The Cray POINTER statement has the following format:
POINTER ( pointer_name, pointee_name [array_spec] ), …
Where pointer_name, pointee_name, and array_spec are as follows:
Pointer to the corresponding pointee_name.
pointer_name contains the address of pointee_name.Must be a scalar variable name (but not a derived type).Cannot be: a constant, a name of a structure, an array, or a function.
Pointee of the corresponding pointer_name
Must be: a variable name, array declarator, or array name
If array_spec is present, it must be explicit shape, (constant or non-constant bounds), or assumed-size.

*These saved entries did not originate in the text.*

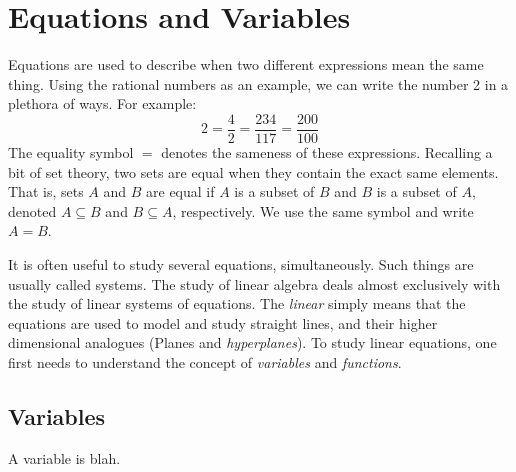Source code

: \documentclass[crop=false,class=book,oneside]{standalone}                      %
\begin{document}
    \section{Equations and Variables}
        Equations are used to describe when two different expressions mean the
        same thing. Using the rational numbers as an example, we can write
        the number 2 in a plethora of ways. For example:
        \begin{equation}
            2=\frac{4}{2}=\frac{234}{117}=\frac{200}{100}
        \end{equation}
        The equality symbol $=$ denotes the sameness of these expressions.
        Recalling a bit of set theory, two sets are equal when they contain
        the exact same elements. That is, sets $A$ and $B$ are equal if
        $A$ is a subset of $B$ and $B$ is a subset of $A$, denoted
        $A\subseteq{B}$ and $B\subseteq{A}$, respectively. We use the same
        symbol and write $A=B$.
        \par\hfill\par
        It is often useful to study several equations, simultaneously. Such
        things are usually called systems. The study of linear algebra deals
        almost exclusively with the study of linear systems of equations. The
        \textit{linear} simply means that the equations are used to model and
        study straight lines, and their higher dimensional analogues
        (Planes and \textit{hyperplanes}). To study linear equations, one
        first needs to understand the concept of \textit{variables} and
        \textit{functions}.
        \subsection{Variables}
            A variable is blah.
\end{document}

For example, we can declare Cray pointers to two pointees:
POINTER ( p, b ), ( q, c )
The above example declares Cray pointer p and its pointee b, and Cray pointer q and its pointee c.
We can also declare a Cray pointer to an array:
POINTER ( ix, x(n, 0:m) )
The above example declares Cray pointer ix and its pointee x; and declares x to be an array of dimensions n by m+1.
You can use pointers to access user-managed storage by dynamically associating variables to particular locations in a block of storage.
Cray pointers allow accessing absolute memory locations.
Cray pointers are declared as follows:
POINTER ( pointer_name, pointee_name [array_spec] )
Fortran 95 pointers are declared as follows:
POINTER object_name
The two kinds of pointers cannot be mixed.
Whenever the pointee is referenced, f95 uses the current value of the pointer as the address of the pointee.
The Cray pointer type statement declares both the pointer and the pointee.
The Cray pointer is of type Cray pointer.
The value of a Cray pointer occupies one storage unit on 32-bit processors, and two storage units on 64-bit processors.
The Cray pointer can appear in a COMMON list or as a dummy argument.
The Cray pointee has no address until the value of the Cray pointer is defined.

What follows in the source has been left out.